◆ Prompt: If a line in the entries includes "your", show that line.

--- Data in this exercise Enclosed Below ---

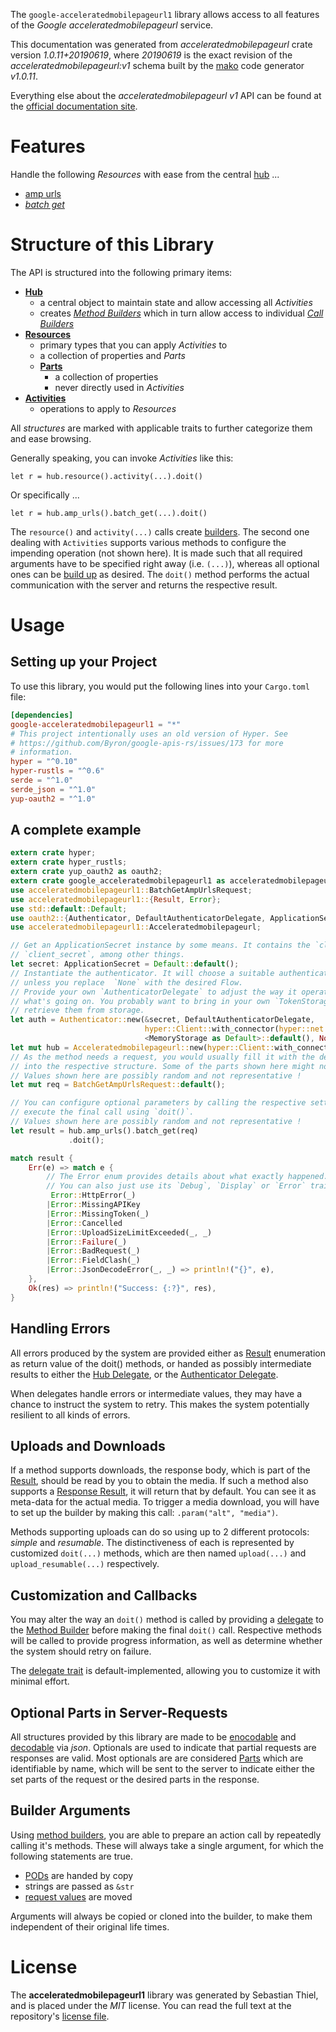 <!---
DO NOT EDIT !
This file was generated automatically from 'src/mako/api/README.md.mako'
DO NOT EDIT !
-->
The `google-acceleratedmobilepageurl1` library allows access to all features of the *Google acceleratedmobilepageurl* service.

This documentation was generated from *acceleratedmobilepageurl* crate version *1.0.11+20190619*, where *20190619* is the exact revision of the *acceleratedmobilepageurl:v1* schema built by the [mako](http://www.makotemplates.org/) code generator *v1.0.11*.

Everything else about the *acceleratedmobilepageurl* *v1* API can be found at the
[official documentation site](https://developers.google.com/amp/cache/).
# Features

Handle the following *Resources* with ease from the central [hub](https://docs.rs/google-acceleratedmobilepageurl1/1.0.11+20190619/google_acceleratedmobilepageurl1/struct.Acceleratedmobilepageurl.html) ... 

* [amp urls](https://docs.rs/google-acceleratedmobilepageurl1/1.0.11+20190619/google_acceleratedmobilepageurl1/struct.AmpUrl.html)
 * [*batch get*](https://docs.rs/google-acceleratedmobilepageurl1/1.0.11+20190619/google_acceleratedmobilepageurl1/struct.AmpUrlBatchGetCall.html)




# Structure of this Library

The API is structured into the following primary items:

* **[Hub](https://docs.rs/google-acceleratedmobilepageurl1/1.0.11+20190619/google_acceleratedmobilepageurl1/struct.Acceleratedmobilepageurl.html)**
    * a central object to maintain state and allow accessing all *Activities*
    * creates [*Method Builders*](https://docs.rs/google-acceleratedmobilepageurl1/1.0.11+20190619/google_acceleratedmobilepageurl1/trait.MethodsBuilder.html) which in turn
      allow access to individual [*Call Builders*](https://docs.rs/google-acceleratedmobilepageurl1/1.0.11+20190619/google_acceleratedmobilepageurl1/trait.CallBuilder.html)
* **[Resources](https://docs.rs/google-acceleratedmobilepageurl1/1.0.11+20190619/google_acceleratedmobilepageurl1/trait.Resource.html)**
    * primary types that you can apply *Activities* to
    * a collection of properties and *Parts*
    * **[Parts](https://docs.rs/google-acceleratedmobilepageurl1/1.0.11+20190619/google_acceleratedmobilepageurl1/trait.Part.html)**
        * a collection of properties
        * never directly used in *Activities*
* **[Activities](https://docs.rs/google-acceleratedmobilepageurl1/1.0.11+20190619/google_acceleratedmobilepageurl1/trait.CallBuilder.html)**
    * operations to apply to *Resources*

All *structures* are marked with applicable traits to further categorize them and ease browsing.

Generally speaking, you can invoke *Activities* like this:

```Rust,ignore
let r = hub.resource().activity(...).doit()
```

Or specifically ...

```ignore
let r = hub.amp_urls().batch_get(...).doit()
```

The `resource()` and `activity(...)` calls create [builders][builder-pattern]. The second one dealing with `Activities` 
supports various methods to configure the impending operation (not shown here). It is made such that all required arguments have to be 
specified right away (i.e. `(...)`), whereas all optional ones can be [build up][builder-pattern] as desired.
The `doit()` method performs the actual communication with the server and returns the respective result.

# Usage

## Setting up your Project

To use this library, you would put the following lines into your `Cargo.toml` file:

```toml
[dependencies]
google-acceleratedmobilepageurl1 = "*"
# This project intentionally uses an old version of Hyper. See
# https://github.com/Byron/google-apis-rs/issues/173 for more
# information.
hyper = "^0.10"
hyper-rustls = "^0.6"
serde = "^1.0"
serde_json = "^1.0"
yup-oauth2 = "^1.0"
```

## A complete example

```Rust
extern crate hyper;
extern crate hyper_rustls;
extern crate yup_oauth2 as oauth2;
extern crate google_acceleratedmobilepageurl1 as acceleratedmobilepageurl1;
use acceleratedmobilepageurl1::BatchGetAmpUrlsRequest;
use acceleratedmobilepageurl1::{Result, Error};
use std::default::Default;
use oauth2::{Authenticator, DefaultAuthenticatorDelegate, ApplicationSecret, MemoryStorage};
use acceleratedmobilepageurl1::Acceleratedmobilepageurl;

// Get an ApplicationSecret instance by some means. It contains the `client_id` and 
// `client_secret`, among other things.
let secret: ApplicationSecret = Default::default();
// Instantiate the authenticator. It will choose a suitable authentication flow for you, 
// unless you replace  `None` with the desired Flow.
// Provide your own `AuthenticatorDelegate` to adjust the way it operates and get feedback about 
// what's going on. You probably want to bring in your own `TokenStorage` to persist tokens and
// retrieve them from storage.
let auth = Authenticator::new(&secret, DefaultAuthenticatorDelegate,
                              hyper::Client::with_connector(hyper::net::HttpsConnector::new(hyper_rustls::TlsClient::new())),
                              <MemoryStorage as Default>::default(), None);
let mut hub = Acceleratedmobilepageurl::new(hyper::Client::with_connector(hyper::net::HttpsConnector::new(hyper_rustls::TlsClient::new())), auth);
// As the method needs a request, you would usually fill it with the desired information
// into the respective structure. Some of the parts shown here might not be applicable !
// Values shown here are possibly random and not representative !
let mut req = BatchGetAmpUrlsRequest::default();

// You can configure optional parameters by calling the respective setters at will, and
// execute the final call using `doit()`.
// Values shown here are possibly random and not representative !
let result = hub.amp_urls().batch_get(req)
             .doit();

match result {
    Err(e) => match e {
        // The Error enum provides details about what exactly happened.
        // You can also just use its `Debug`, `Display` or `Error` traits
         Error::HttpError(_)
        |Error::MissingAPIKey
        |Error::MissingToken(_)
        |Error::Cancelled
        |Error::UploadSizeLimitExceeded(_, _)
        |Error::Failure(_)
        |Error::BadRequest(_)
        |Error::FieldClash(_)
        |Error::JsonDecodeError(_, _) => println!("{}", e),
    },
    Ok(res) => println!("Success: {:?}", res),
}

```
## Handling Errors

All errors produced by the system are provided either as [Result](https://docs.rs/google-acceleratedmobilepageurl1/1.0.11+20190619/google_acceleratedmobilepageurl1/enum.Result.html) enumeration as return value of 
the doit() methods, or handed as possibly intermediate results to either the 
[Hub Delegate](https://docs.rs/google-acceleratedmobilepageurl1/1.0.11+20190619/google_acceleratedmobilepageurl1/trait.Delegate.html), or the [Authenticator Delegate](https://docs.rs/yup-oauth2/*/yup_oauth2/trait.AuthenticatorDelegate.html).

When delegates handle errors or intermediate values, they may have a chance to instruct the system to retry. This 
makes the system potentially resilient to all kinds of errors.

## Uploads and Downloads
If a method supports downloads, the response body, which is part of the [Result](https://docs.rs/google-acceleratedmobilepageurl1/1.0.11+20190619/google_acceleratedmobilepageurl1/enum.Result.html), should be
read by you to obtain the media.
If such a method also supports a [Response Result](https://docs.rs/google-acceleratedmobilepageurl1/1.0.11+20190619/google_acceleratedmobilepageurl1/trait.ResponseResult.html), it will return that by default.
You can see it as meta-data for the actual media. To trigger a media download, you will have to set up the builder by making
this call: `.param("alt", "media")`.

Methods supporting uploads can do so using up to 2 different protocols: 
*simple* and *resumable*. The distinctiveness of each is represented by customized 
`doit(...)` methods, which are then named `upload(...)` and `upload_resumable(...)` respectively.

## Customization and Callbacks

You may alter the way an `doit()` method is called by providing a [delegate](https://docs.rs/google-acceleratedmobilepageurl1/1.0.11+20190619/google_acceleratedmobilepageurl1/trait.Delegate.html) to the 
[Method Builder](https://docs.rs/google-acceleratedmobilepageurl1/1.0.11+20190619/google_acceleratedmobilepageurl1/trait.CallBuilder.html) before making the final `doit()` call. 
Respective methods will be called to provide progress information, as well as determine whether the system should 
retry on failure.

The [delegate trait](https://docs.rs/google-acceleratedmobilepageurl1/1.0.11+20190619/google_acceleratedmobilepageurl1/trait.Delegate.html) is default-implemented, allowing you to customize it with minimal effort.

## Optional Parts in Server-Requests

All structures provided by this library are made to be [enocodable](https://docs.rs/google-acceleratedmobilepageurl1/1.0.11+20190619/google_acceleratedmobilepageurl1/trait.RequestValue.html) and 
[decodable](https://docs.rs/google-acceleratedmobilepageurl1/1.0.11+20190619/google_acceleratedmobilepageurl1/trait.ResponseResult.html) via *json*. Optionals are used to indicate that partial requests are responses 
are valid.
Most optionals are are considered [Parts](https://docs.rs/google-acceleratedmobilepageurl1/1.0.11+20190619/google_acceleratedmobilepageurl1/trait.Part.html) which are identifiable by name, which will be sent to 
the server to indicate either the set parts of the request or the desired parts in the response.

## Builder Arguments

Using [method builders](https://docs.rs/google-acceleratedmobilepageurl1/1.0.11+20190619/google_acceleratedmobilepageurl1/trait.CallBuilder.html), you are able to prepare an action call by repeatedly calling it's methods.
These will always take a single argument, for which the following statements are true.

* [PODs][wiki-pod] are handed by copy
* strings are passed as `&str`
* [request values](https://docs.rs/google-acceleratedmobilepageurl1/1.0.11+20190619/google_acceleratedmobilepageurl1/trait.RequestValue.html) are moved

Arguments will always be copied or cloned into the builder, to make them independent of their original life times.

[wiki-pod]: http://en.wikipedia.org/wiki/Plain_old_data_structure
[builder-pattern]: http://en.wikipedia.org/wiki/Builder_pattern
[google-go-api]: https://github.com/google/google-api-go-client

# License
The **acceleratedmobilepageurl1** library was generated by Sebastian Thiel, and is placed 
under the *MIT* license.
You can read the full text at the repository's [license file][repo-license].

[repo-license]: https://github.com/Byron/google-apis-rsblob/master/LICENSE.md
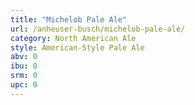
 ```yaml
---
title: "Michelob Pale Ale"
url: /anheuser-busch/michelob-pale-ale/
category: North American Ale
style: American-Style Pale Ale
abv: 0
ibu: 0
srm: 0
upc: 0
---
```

--- End of Enclosed Data in this exercise ---

◆ Completed task:
## Setting up your Project
To use this library, you would put the following lines into your `Cargo.toml` file:
// Provide your own `AuthenticatorDelegate` to adjust the way it operates and get feedback about 
// what's going on. You probably want to bring in your own `TokenStorage` to persist tokens and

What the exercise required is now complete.